Enjoying the Good Times, Preparing for the Bad, Redux

For several years I predicted that 2017 would be the year a recession would start. I began saying this about 2013 and for several years I thought my prediction looked good. But now it looks like I’m going to be wrong. The economic expansion continues with no end in sight. How long can this continue? When will it end? How bad will it be when it does end? Clearly I don’t know.

So I’ve asked others when they think the next recession will start. No one thinks the expansion will go forever; the next recession is a matter of when not if. And there is general concern that the longer the expansion goes, the worse the bust will be. But when?
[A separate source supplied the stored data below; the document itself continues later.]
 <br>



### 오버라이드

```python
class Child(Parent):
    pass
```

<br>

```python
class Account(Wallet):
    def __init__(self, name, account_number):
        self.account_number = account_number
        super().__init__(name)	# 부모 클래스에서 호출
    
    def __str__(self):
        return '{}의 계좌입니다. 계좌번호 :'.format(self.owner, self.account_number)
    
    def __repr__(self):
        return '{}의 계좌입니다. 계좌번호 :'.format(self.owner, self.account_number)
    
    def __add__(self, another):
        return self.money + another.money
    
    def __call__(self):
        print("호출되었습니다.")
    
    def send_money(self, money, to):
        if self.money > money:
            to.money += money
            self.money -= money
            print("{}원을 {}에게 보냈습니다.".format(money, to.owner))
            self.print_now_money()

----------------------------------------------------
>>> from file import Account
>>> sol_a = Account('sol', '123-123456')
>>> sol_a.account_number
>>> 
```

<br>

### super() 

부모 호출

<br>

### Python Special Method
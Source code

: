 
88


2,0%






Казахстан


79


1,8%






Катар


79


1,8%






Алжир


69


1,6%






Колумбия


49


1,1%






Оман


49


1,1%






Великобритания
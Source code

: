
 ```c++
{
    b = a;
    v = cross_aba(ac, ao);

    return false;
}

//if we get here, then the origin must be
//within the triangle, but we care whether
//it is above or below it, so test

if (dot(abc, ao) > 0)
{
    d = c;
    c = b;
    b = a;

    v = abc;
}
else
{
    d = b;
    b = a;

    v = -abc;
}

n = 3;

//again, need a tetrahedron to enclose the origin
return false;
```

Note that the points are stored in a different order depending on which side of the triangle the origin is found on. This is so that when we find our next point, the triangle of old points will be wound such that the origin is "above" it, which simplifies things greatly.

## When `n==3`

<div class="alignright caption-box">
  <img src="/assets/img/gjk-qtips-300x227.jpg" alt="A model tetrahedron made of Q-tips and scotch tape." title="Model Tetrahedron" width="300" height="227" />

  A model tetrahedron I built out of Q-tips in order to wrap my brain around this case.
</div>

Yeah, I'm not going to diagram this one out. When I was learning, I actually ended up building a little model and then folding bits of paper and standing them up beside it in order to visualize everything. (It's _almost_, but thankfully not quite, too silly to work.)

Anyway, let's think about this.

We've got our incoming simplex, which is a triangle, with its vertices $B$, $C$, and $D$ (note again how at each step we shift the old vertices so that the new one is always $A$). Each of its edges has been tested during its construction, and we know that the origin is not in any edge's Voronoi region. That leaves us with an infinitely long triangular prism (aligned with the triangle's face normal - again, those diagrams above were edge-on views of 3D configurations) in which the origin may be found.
I’ve heard people opine that it will be later in 2018. Some say 2019, even predicting a particular quarter. When do you think?

Sidebar: A couple of weeks ago, my son-in-law spent the weekend with his Army Reserve unit. On Sunday night he told me that they were doing long-lead planning for their unit being called to active duty. I asked, “Are you guys going back to the Middle East again?” He answered, “No, Korea.”

So now when do you think the next recession will start? My point, of course, is that recessions often start from natural economic cycles and sometime from ‘Black Swan’ events. A shooting war is Korea will almost guarantee a recession. Of course, the economic consequences aren’t the worst of a war. My wife is Korean and she has two sisters and their families in Seoul.

Back to (somewhat) happier thoughts. Most of my clients are enjoying record sales and profits. Let’s enjoy these good times, and this is as good as it gets, while being mindful that it can’t last forever. My advice is to remain watchful and vigilant by taking the following actions:

  1. Do an SRO Budget each year. Your Realistic budget for 2018 is good discipline but also do a Survival budget and an Optimistic budget. The Survival budget is what you would do to get through hard times. If revenue suddenly dropped 25%, could you survive?
  2. Monitor your financial performance monthly. Watch for signs of a downturn. Monitor trends. When the downturn comes, we always wish we would have reacted more quickly.
  3. Use debt prudently. Typically don’t borrow more than 75 to 80 percent on any long-term asset. When lenders start offering 100 percent loans, that’s a bad sign.
  4. Don’t be afraid to turn away business. If you don’t have the capacity to accommodate all the business available to you, that’s okay. With virtually all businesses unable to find enough skilled labor, you won’t be able to take on every opportunity available to you. Prioritize what business you will take by profitability rather than revenue. Also think about long-term relationships and which customers are likely to still be with you after the next recession.
  5. Make a long-term plan. This gives you context for your annual planning. When making long-term plans, assume there will be one recession per decade. Your plan may even include using the downturns as an opportunity to acquire a competitor or the competitor’s customers.
  6. Have an Objective Adviser. Having a trusted financial adviser who you trust and who is not emotionally invested in your business can help make the hard calls. Listen to their advice.